Edward O'Riordan v Clare County Council and Response Engineering Limited [2021] IECA 267
The Court of Appeal has recently overturned a 2019 High Court decision to hold Clare County Council (the "Council") liable in negligence and public nuisance for personal injuries sustained by a man who fell when cycling over a faulty cattle grid and concrete ramp on a public road in Shannon, Co. Clare in 2016.
High Court
The cattle grid and ramp in question were constructed by Shannon Development, the Council's predecessor in title, having transferred all of its assets to the Council. The Council were unable to confirm that a survey had been carried out on this stretch of road at the time of this transfer. It was accepted by the trial judge, Mr. Justice Barniville, that the cause of the plaintiff's injury was the 1 inch drop from the ramp onto the cattle grid after a portion of this ramp fell away. It was also accepted by the trial judge that the Council had done nothing to the cattle grid or the concrete ramp since 2004 after taking this road in charge, however, as successors in title to the ramp, as opposed to the creators of it, the court found that the Council was not entitled to the defence of nonfeasance in relation to either the negligence or public nuisance liability claims.
Court of Appeal
In overturning the High Court decision, the Court of Appeal
reaffirmed the historical distinction between misfeasance –
where a roads authority repairs or maintains a road negligently;
and nonfeasance – where they omit to repair or maintain a
road.
Mr. Justice Noonan highlighted that, although the legislature in
the United Kingdom had dislodged this distinction in liability by
way of their Civil Liability Act 1961, the equivalent Irish
provision contained in section 60 (1) of the Civil Liability Act,
1961 had yet to be commenced and that the Irish legislature had
indeed preserved this distinction in the Roads Act 1993, which
provides that nothing in that Act would affect any existing law
relating to the liability of a road authority for failure to
maintain a public road.
Given how firmly entrenched the nonfeasance rule is in Ireland,
Mr Justice Noonan found that a roads authority has no liability for
a failure to intervene if it did not create the danger existing on
the road in question, nor does it have a duty to warn road-users of
a danger it did not create. Importantly, the Court of Appeal held
that this distinction between misfeasance and nonfeasance applied
equally to liability in public nuisance as it did to liability in
negligence. In the words of Mr. Justice Noonan in his judgment on
behalf of the Court of Appeal, to hold otherwise would run
"contrary to centuries of jurisprudence."
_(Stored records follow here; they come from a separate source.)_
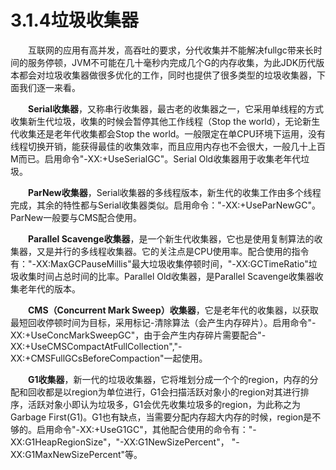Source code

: <h1>3.1.4垃圾收集器</h1>

　　互联网的应用有高并发，高吞吐的要求，分代收集并不能解决fullgc带来长时间的服务停顿，JVM不可能在几十毫秒内完成几个G的内存收集，为此JDK历代版本都会对垃圾收集器做很多优化的工作，同时也提供了很多类型的垃圾收集器，下面我们逐一来看。

　　**Serial收集器**，又称串行收集器，最古老的收集器之一，它采用单线程的方式收集新生代垃圾，收集的时候会暂停其他工作线程（Stop the world），无论新生代收集还是老年代收集都会Stop the world。一般限定在单CPU环境下运用，没有线程切换开销，能获得最佳的收集效率，而且应用内存也不会很大，一般几十上百M而已。启用命令"-XX:+UseSerialGC"。Serial Old收集器用于收集老年代垃圾。

　　**ParNew收集器**，Serial收集器的多线程版本，新生代的收集工作由多个线程完成，其余的特性都与Serial收集器类似。启用命令："-XX:+UseParNewGC"。ParNew一般要与CMS配合使用。

　　**Parallel Scavenge收集器**，是一个新生代收集器，它也是使用复制算法的收集器，又是并行的多线程收集器。它的关注点是CPU使用率。配合使用的指令有："-XX:MaxGCPauseMillis"最大垃圾收集停顿时间，"-XX:GCTimeRatio"垃圾收集时间占总时间的比率。Parallel Old收集器，是Parallel Scavenge收集器收集老年代的版本。

　　**CMS（Concurrent Mark Sweep）收集器**，它是老年代的收集器，以获取最短回收停顿时间为目标，采用标记-清除算法（会产生内存碎片）。启用命令"-XX:+UseConcMarkSweepGC"，由于会产生内存碎片需要配合"-XX:+UseCMSCompactAtFullCollection","-XX:+CMSFullGCsBeforeCompaction"一起使用。

　　**G1收集器**，新一代的垃圾收集器，它将堆划分成一个个的region，内存的分配和回收都是以region为单位进行，G1会扫描活跃对象小的region对其进行排序，活跃对象小即认为垃圾多，G1会优先收集垃圾多的region，为此称之为Garbage First(G1)。G1也有缺点，当需要分配内存超大内存的时候，region是不够的。启用命令"-XX:+UseG1GC"，其他配合使用的命令有："-XX:G1HeapRegionSize"，"-XX:G1NewSizePercent"， "-XX:G1MaxNewSizePercent"等。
In support of his judgment, Mr Justice Barniville had referred to
cases where damages had been successfully recovered for public
nuisance on a highway. However, the Court of Appeal distinguished
those cases on the basis that they involved public nuisance created
by third parties (such as adjoining land owners) and were not
claims against a road authority which is legally entitled to the
defence of nonfeasance. Furthermore, knowledge of the danger on the
road, Mr. Justice Noonan held, was entirely immaterial to the
liability of the Council to the plaintiff. Although perhaps
counterintuitive he accepted, even if the Council had been
repeatedly warned about a danger on the road it did not create, it
would still not be liable to the plaintiff "irrespective
of the category or classification of such liability."
Comment
Public bodies, such as the Council in this case, generally have the same duty of care and are subject to the same liability for tortious acts such as negligence, trespass or nuisance as private individuals or companies. However, as this case illustrates, the principle of nonfeasance continues to confer them with a defence from liability where public roads have not been repaired or maintained by them.